- TASK DETAILS -
Write out the line that contains "- Developed a", then every following line to the end of the records below, with no other lines and no changes.

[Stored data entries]
----------

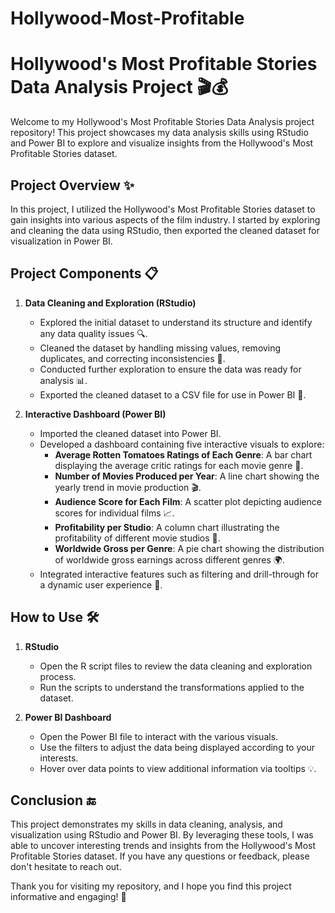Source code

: # Hollywood-Most-Profitable
# Hollywood's Most Profitable Stories Data Analysis Project 🎬💰

Welcome to my Hollywood's Most Profitable Stories Data Analysis project repository! This project showcases my data analysis skills using RStudio and Power BI to explore and visualize insights from the Hollywood's Most Profitable Stories dataset.

## Project Overview ✨
In this project, I utilized the Hollywood's Most Profitable Stories dataset to gain insights into various aspects of the film industry. I started by exploring and cleaning the data using RStudio, then exported the cleaned dataset for visualization in Power BI.

## Project Components 📋
1. **Data Cleaning and Exploration (RStudio)**
   - Explored the initial dataset to understand its structure and identify any data quality issues 🔍.
   - Cleaned the dataset by handling missing values, removing duplicates, and correcting inconsistencies 🧹.
   - Conducted further exploration to ensure the data was ready for analysis 📊.
   - Exported the cleaned dataset to a CSV file for use in Power BI 💾.

2. **Interactive Dashboard (Power BI)**
   - Imported the cleaned dataset into Power BI.
   - Developed a dashboard containing five interactive visuals to explore:
     - **Average Rotten Tomatoes Ratings of Each Genre**: A bar chart displaying the average critic ratings for each movie genre 🍅.
     - **Number of Movies Produced per Year**: A line chart showing the yearly trend in movie production 🎬.
     - **Audience Score for Each Film**: A scatter plot depicting audience scores for individual films 📈.
     - **Profitability per Studio**: A column chart illustrating the profitability of different movie studios 🏢.
     - **Worldwide Gross per Genre**: A pie chart showing the distribution of worldwide gross earnings across different genres 🌍.
   - Integrated interactive features such as filtering and drill-through for a dynamic user experience 🎯.

## How to Use 🛠️
1. **RStudio**
   - Open the R script files to review the data cleaning and exploration process.
   - Run the scripts to understand the transformations applied to the dataset.

2. **Power BI Dashboard**
   - Open the Power BI file to interact with the various visuals.
   - Use the filters to adjust the data being displayed according to your interests.
   - Hover over data points to view additional information via tooltips 💡.

## Conclusion 🔚
This project demonstrates my skills in data cleaning, analysis, and visualization using RStudio and Power BI. By leveraging these tools, I was able to uncover interesting trends and insights from the Hollywood's Most Profitable Stories dataset. If you have any questions or feedback, please don't hesitate to reach out.

Thank you for visiting my repository, and I hope you find this project informative and engaging! 🙌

----------

- EXERCISE OUTPUT -
   - Developed a dashboard containing five interactive visuals to explore:
     - **Average Rotten Tomatoes Ratings of Each Genre**: A bar chart displaying the average critic ratings for each movie genre 🍅.
     - **Number of Movies Produced per Year**: A line chart showing the yearly trend in movie production 🎬.
     - **Audience Score for Each Film**: A scatter plot depicting audience scores for individual films 📈.
     - **Profitability per Studio**: A column chart illustrating the profitability of different movie studios 🏢.
     - **Worldwide Gross per Genre**: A pie chart showing the distribution of worldwide gross earnings across different genres 🌍.
   - Integrated interactive features such as filtering and drill-through for a dynamic user experience 🎯.

## How to Use 🛠️
1. **RStudio**
   - Open the R script files to review the data cleaning and exploration process.
   - Run the scripts to understand the transformations applied to the dataset.

2. **Power BI Dashboard**
   - Open the Power BI file to interact with the various visuals.
   - Use the filters to adjust the data being displayed according to your interests.
   - Hover over data points to view additional information via tooltips 💡.

## Conclusion 🔚
This project demonstrates my skills in data cleaning, analysis, and visualization using RStudio and Power BI. By leveraging these tools, I was able to uncover interesting trends and insights from the Hollywood's Most Profitable Stories dataset. If you have any questions or feedback, please don't hesitate to reach out.

Thank you for visiting my repository, and I hope you find this project informative and engaging! 🙌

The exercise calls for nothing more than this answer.